The word “baguette” was not used to refer to a type of bread until 1920, but what is now known as a baguette may have existed well before that date. The word, derived from the Italian bacchetta, simply means “wand”, “baton” or “stick”, as in baguette magique (magic wand), baguettes chinoises (chopsticks), or baguette de direction (conductor’s baton).
Though the baguette today is often considered one of the symbols of French culture viewed from abroad, the association of France with long loaves predates any mention of it. Long, if wide, loaves had been made since the time of King Louis XIV, long thin ones since the mid-eighteenth century and by the nineteenth century some were far longer than the baguette: “… loaves of bread six feet long that look like crowbars!” (1862); “Housemaids were hurrying homewards with their purchases for various Gallic breakfasts, and the long sticks of bread, a yard or two in length, carried under their arms, made an odd impression upon me.” (1898)

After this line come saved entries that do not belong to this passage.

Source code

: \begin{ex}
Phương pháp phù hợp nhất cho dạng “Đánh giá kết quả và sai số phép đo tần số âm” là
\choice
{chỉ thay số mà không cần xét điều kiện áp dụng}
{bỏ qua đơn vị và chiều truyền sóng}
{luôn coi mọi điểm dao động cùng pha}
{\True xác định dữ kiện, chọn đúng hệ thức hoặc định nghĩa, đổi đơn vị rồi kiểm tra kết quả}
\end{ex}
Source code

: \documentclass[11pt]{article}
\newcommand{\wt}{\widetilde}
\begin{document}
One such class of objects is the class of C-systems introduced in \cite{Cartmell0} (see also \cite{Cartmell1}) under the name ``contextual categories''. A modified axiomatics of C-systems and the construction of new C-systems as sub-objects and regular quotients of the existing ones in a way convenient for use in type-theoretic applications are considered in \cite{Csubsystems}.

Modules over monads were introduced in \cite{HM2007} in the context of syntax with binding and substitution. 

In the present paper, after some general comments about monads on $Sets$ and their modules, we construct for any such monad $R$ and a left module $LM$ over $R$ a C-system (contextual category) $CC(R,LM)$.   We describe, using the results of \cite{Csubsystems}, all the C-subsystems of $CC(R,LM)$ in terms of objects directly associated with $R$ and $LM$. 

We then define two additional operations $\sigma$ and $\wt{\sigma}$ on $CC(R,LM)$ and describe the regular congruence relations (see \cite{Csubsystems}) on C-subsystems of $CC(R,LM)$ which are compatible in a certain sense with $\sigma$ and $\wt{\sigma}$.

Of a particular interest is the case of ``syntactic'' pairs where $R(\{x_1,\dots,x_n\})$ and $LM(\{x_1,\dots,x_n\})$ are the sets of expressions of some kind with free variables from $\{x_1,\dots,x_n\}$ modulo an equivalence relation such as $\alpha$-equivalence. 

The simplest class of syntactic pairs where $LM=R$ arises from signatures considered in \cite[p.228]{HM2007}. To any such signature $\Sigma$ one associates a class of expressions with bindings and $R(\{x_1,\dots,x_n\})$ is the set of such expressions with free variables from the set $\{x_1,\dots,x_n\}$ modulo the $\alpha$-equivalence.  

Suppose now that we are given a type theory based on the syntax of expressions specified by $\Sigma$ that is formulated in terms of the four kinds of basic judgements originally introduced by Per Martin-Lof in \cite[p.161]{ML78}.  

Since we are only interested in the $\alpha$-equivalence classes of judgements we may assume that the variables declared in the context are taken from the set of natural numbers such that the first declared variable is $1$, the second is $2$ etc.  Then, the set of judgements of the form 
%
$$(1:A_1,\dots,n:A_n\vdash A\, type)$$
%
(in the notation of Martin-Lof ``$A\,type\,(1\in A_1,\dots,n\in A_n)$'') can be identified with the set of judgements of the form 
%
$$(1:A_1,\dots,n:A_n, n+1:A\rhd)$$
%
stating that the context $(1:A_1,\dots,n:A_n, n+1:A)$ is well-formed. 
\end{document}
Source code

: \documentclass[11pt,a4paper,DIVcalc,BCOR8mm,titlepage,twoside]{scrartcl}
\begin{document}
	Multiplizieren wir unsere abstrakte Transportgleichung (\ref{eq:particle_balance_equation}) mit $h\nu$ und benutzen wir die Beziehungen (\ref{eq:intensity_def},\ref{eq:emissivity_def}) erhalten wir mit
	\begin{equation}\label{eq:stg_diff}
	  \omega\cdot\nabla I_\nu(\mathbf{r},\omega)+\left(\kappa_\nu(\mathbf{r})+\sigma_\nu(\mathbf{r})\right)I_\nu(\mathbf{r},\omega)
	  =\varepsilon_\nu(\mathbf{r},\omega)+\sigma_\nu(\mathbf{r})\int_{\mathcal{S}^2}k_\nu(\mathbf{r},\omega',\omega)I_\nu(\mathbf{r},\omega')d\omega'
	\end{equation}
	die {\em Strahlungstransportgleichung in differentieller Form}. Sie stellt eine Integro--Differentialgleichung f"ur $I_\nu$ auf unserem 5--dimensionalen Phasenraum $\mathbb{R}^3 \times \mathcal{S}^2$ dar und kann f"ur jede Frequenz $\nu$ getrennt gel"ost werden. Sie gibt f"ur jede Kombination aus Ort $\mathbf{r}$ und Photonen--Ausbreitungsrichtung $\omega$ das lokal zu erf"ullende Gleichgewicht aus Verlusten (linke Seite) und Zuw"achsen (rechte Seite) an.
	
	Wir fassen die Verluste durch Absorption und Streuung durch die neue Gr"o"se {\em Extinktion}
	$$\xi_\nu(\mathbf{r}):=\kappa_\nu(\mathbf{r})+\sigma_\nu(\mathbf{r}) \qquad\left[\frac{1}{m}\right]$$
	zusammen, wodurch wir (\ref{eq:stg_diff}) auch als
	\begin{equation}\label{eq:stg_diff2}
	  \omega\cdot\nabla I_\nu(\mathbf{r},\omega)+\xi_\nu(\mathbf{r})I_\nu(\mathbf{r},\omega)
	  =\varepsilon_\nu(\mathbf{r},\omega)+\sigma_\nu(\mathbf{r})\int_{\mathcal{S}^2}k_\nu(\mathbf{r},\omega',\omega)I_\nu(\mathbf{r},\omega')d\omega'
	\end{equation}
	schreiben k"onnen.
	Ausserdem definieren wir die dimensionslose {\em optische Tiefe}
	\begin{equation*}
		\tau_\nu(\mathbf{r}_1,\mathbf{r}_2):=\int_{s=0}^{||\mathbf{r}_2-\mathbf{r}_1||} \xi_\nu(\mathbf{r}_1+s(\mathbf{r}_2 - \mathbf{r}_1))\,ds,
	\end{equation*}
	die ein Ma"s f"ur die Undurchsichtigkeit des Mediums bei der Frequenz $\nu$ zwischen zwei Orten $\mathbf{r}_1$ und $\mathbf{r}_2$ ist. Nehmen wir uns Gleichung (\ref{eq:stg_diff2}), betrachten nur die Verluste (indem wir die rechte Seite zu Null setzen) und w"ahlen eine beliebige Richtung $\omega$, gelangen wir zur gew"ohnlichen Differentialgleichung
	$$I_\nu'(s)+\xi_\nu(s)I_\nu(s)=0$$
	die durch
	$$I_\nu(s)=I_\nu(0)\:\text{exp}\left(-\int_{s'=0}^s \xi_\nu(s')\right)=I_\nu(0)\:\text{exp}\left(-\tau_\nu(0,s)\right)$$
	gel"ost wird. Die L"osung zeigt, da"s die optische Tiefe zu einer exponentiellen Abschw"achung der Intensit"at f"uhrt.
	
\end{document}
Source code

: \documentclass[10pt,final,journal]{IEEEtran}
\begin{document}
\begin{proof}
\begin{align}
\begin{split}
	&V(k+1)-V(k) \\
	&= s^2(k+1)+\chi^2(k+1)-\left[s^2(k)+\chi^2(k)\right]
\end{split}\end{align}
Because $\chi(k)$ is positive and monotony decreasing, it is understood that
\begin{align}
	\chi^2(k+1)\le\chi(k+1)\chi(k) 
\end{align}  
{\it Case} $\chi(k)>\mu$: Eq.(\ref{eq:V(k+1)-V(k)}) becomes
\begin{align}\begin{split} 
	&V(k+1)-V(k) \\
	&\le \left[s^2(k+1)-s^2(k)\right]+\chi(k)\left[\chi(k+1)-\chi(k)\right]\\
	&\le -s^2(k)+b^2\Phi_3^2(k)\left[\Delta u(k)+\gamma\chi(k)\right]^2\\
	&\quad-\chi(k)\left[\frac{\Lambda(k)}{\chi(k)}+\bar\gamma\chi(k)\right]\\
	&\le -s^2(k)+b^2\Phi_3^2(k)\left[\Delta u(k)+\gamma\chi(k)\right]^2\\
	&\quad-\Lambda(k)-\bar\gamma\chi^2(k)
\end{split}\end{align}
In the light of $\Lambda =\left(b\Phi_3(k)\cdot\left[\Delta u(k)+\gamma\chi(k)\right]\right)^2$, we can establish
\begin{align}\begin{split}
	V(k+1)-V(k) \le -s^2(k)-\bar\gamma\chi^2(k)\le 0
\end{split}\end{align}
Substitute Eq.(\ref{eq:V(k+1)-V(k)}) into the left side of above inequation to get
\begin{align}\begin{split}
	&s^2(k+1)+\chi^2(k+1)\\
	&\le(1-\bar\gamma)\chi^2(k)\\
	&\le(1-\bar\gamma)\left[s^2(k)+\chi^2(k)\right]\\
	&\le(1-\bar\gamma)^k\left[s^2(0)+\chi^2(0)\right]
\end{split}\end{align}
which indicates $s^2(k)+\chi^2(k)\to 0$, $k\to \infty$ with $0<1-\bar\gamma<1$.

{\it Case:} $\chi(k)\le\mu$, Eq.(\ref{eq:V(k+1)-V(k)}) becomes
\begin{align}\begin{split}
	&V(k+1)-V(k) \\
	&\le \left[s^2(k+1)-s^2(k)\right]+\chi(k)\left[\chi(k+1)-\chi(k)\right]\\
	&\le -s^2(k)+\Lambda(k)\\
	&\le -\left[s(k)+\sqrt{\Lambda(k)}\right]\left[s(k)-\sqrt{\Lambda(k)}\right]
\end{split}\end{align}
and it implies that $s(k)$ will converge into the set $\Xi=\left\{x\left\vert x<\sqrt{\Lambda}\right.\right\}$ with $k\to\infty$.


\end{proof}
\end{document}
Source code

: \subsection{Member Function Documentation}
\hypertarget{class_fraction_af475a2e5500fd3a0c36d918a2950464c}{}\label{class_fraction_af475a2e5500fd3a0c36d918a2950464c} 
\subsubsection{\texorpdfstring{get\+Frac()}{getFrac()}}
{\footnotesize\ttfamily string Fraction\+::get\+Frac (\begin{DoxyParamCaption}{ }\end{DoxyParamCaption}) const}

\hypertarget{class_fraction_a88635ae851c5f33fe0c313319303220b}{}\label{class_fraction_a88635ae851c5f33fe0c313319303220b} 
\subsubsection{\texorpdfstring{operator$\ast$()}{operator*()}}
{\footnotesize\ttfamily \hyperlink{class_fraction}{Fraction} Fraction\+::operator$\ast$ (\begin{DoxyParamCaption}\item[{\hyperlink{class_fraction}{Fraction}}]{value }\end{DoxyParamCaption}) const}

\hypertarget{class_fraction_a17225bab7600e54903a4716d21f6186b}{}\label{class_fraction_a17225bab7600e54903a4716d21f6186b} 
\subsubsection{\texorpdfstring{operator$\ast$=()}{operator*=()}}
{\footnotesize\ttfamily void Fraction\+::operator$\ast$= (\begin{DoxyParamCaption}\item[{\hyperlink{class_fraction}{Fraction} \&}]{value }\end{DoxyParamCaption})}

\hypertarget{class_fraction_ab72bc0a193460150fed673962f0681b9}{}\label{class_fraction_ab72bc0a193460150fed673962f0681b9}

A less direct link can be made however with deck ovens, or steam ovens. Deck/steam ovens are a combination of a gas-fired traditional oven and a brick oven, a thick “deck” of stone or firebrick heated by natural gas instead of wood. The first steam oven was brought (in the early nineteenth century) to Paris by the Austrian officer August Zang, who also introduced Vienna bread (pain viennois) and the croissant, and whom some French sources thus credit with originating the baguette.